→ Task directions:
From the entries, copy every line that carries the string "through".
[Start of Attachment]
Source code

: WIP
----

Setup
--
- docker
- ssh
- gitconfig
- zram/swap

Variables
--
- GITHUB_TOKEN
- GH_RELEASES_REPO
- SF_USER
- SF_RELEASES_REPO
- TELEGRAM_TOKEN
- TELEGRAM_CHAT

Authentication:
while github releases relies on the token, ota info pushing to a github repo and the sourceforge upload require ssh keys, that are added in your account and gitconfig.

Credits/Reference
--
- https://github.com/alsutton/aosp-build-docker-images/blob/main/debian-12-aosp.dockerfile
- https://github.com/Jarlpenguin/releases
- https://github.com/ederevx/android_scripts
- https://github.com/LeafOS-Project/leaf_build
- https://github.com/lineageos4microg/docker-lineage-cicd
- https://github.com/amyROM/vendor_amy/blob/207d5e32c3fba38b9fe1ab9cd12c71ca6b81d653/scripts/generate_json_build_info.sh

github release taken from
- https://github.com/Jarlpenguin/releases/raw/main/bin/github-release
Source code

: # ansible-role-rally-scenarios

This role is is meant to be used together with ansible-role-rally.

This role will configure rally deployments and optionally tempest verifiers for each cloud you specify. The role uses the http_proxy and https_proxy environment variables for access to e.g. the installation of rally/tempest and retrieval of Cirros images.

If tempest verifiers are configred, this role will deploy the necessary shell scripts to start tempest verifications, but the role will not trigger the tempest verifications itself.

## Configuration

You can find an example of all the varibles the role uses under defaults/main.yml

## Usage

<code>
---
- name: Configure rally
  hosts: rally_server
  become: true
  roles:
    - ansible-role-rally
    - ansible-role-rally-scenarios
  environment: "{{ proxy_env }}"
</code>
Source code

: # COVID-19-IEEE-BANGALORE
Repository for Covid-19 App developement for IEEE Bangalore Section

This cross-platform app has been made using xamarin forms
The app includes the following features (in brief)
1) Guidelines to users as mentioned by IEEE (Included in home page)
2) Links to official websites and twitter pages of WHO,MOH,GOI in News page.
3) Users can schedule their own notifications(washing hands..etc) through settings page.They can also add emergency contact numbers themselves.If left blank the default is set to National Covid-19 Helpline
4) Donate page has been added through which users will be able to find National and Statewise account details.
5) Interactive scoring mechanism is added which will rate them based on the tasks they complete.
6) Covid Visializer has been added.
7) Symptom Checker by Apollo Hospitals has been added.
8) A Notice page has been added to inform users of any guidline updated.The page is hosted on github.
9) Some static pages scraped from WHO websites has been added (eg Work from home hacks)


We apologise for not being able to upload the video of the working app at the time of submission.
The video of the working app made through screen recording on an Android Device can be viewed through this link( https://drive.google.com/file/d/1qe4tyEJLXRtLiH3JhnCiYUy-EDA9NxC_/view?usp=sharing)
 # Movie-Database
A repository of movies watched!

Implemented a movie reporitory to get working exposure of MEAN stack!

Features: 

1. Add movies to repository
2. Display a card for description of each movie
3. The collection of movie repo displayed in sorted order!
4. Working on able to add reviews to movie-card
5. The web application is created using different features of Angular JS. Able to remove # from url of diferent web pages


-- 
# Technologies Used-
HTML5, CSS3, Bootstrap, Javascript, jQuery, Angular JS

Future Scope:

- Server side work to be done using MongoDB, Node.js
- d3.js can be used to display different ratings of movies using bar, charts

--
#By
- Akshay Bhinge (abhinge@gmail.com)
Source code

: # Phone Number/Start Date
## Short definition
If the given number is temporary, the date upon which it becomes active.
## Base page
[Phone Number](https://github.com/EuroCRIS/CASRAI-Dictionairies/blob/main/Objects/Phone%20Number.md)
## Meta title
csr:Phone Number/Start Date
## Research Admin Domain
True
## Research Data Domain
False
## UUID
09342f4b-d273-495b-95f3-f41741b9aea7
[End of Attachment]
→ Task response:
3) Users can schedule their own notifications(washing hands..etc) through settings page.They can also add emergency contact numbers themselves.If left blank the default is set to National Covid-19 Helpline
4) Donate page has been added through which users will be able to find National and Statewise account details.
The video of the working app made through screen recording on an Android Device can be viewed through this link( https://drive.google.com/file/d/1qe4tyEJLXRtLiH3JhnCiYUy-EDA9NxC_/view?usp=sharing)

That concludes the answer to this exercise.